# REQUIRED WORK
Your answer must hold only the lines below from the line containing "muuntimessaanpas" through the line containing "muuntimestahankaan", each reproduced exactly.

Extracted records
=== Section Start ===

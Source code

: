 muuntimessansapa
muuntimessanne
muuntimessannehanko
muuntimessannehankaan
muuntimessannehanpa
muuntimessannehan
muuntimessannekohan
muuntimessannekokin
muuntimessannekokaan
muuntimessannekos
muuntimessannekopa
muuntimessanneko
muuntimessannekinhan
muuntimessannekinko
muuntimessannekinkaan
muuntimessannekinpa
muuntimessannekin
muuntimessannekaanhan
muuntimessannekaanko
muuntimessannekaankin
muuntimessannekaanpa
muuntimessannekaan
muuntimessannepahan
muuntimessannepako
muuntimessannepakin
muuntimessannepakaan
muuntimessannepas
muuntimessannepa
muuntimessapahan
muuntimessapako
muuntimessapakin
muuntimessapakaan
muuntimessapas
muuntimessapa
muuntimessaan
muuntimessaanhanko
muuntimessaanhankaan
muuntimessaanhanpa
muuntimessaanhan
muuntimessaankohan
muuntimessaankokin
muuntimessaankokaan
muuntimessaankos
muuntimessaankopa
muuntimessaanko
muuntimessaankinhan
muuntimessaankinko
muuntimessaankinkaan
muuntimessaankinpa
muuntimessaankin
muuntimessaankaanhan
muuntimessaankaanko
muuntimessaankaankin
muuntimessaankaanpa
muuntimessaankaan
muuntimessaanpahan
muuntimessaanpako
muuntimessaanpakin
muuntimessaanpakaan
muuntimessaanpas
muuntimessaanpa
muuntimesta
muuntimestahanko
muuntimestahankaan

=== Section End ===
=== Section Start ===

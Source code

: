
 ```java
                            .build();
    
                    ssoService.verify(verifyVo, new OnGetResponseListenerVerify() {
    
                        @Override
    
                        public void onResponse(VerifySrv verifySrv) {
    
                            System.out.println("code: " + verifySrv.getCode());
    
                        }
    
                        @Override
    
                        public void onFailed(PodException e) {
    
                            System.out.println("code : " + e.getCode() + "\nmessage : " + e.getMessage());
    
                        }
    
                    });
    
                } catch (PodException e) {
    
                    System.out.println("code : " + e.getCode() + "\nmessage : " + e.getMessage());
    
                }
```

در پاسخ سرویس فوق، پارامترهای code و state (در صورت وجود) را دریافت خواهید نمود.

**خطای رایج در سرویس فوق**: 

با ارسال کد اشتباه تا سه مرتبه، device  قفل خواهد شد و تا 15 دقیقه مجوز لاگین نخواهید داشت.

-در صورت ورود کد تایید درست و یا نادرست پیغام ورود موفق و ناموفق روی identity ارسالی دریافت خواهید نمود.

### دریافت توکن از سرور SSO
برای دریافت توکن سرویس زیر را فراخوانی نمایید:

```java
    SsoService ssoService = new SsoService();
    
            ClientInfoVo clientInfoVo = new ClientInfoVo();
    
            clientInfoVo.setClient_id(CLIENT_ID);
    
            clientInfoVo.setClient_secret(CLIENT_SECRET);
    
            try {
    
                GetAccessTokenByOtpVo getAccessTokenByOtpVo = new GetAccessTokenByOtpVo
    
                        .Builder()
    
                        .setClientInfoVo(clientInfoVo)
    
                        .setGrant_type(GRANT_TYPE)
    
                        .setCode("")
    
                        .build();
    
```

=== Section End ===

# WRITTEN RESPONSE
muuntimessaanpas
muuntimessaanpa
muuntimesta
muuntimestahanko
muuntimestahankaan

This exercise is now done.